Steps (d) and (e) are preferably repeated at least once, more preferably several times. This can easily be done as the time span of steps (d) and (e) is very short. The decreasing and increasing of the pressure within the wetting enclosure may take place within an interval of  less than 1 minute, preferably  less than 30 seconds, most preferably  less than 10 seconds.

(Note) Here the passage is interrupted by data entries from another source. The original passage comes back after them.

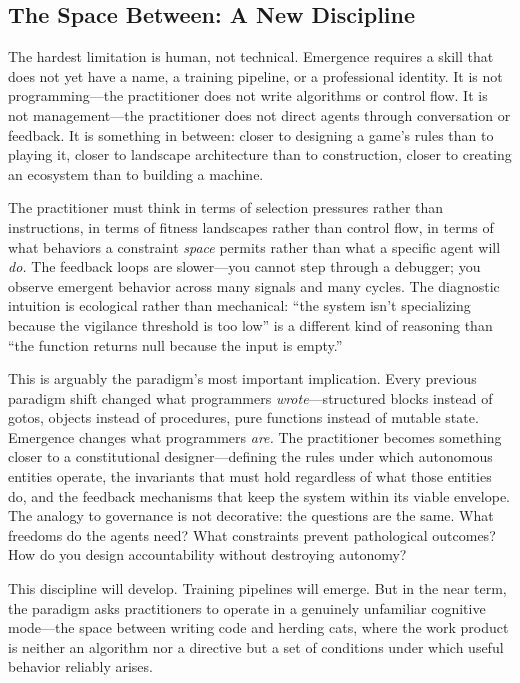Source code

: \documentclass[11pt,twocolumn]{article}
\begin{document}
\subsection{The Space Between: A New Discipline}
\label{sec:between}

The hardest limitation is human, not technical.  Emergence requires a
skill that does not yet have a name, a training pipeline, or a
professional identity.  It is not programming---the practitioner does
not write algorithms or control flow.  It is not management---the
practitioner does not direct agents through conversation or feedback.
It is something in between: closer to designing a game's rules than to
playing it, closer to landscape architecture than to construction,
closer to creating an ecosystem than to building a machine.

The practitioner must think in terms of selection pressures rather than
instructions, in terms of fitness landscapes rather than control flow,
in terms of what behaviors a constraint \emph{space} permits rather than
what a specific agent will \emph{do.}  The feedback loops are slower---you
cannot step through a debugger; you observe emergent behavior across
many signals and many cycles.  The diagnostic intuition is ecological
rather than mechanical: ``the system isn't specializing because the
vigilance threshold is too low'' is a different kind of reasoning than
``the function returns null because the input is empty.''

This is arguably the paradigm's most important implication.  Every
previous paradigm shift changed what programmers \emph{wrote}---structured
blocks instead of gotos, objects instead of procedures, pure functions
instead of mutable state.  Emergence changes what programmers \emph{are.}
The practitioner becomes something closer to a constitutional
designer---defining the rules under which autonomous entities operate,
the invariants that must hold regardless of what those entities do, and
the feedback mechanisms that keep the system within its viable envelope.
The analogy to governance is not decorative: the questions are the same.
What freedoms do the agents need?  What constraints prevent pathological
outcomes?  How do you design accountability without destroying autonomy?

This discipline will develop.  Training pipelines will emerge.  But in
the near term, the paradigm asks practitioners to operate in a
genuinely unfamiliar cognitive mode---the space between writing code and
herding cats, where the work product is neither an algorithm nor a
directive but a set of conditions under which useful behavior reliably
arises.
\end{document}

The present invention may be applied on a batch process or a continuous process. In a typical batch process a batch of the fibrous material is introduced into a wetting enclosure whereafter the pressure in the wetting enclosure is decreased and wetting fluid is introduced into the enclosure. Immediately thereafter the pressure in the enclosure is allowed to rise, e.g. to the atmospheric pressure level, whereby wetting fluid is sucked into hollow spaces and cavities in the fibrous material from which air was sucked out during the vacuum treatment stage. The fluid penetrating into the fibers causes the fibers to swell and thereby come loose from any material not subjected to similar swelling.
If desired the wetting agent may be introduced into the wetting enclosure before the vacuum treatment stage. Then a batch of the fibrous material and wetting fluid is introduced into a wetting enclosure whereafter the pressure in the wetting enclosure is decreased to a desired level to suck out air from the fibrous material. Thereafter the pressure in the enclosure is allowed to rise again to force wetting fluid to be sucked into hollow spaces in the fibrous material.

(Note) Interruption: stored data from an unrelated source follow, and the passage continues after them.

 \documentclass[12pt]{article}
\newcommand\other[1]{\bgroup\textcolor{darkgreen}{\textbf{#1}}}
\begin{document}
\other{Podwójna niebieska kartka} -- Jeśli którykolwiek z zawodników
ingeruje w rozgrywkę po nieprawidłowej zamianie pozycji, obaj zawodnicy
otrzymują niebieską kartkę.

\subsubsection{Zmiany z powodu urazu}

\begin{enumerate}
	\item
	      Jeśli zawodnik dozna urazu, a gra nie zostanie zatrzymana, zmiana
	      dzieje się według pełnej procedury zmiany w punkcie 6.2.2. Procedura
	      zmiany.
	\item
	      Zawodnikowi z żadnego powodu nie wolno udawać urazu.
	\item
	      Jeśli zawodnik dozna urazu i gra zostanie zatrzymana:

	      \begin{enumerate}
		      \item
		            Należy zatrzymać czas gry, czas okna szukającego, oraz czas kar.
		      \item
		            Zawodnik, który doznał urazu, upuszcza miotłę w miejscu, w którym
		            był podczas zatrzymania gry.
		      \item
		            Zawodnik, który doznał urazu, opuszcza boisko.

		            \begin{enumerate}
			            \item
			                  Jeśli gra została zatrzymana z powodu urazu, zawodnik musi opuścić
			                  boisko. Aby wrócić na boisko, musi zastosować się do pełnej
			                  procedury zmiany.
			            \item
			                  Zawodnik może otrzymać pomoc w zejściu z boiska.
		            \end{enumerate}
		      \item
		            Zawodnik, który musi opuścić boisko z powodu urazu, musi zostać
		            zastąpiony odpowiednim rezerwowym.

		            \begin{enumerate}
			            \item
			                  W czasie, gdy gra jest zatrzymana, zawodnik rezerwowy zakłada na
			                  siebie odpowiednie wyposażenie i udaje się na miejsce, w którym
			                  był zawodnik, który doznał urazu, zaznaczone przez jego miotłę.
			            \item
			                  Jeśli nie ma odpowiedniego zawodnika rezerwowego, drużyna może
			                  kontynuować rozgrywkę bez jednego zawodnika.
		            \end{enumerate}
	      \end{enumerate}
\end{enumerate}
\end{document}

It is also possible to arrange for a continuous process, in which
a flow of fibrous material and a flow of wetting fluid is continuously fed into a first wetting enclosure having a subatmospheric pressure p1 therein, in which enclosure the fibrous material is treated by vacuum so that air is sucked out of the fibrous material,
a flow of mixed vacuum treated fibrous material and wetting fluid is continuously fed from the first wetting enclosure into a second enclosure having a pressure p2 therein, the pressure p2 being  greater than p1, in which second enclosure wetting fluid is sucked into the fibrous material and into hollow spaces within the fibers, the fibers thereby being wetted and swollen,
a flow of mixed wetted fibrous material and wetting fluid including separated fibers is discharged from the second enclosure into a separator in which accepted fiber material is separated from contaminants, e.g. non-fibrous material, and
a flow of a suspension of accepted fiber material and wetting fluid is discharged from the separator separately from a flow of contaminants.
If desired a flow of mixed partly wetted fibrous material and wetting fluid may be introduced from the second enclosure into a third enclosure for a second vacuum treatment stage and further from the third enclosure into a fourth enclosure having a higher pressure therein than the pressure in the third enclosure. A flow of mixed fully wetted fibrous material and wetting fluid is then discharged into a separator. If needed the fibrous material may be transported through more than two consecutive vacuum treatment stages, e.g. 3 to 5 different vacuum stages and corresponding higher pressure stages therebetween, until the fibrous material is sufficiently wetted.
A continuous wetting process may be performed as described by transporting a flow of fibrous material through e.g 3 to 10 separate consecutive treatment vessels. Wetting fluid or other fluid may be added into the flow during any of the separate stages or material may be discharged from any of the separate stages.
A continuous wetting process may on the other hand be performed in a single vessel divided into separate pressure tight compartments through which a flow of fibrous material and wetting agent is forced to flow. A vessel of a screw conveyor type could be used.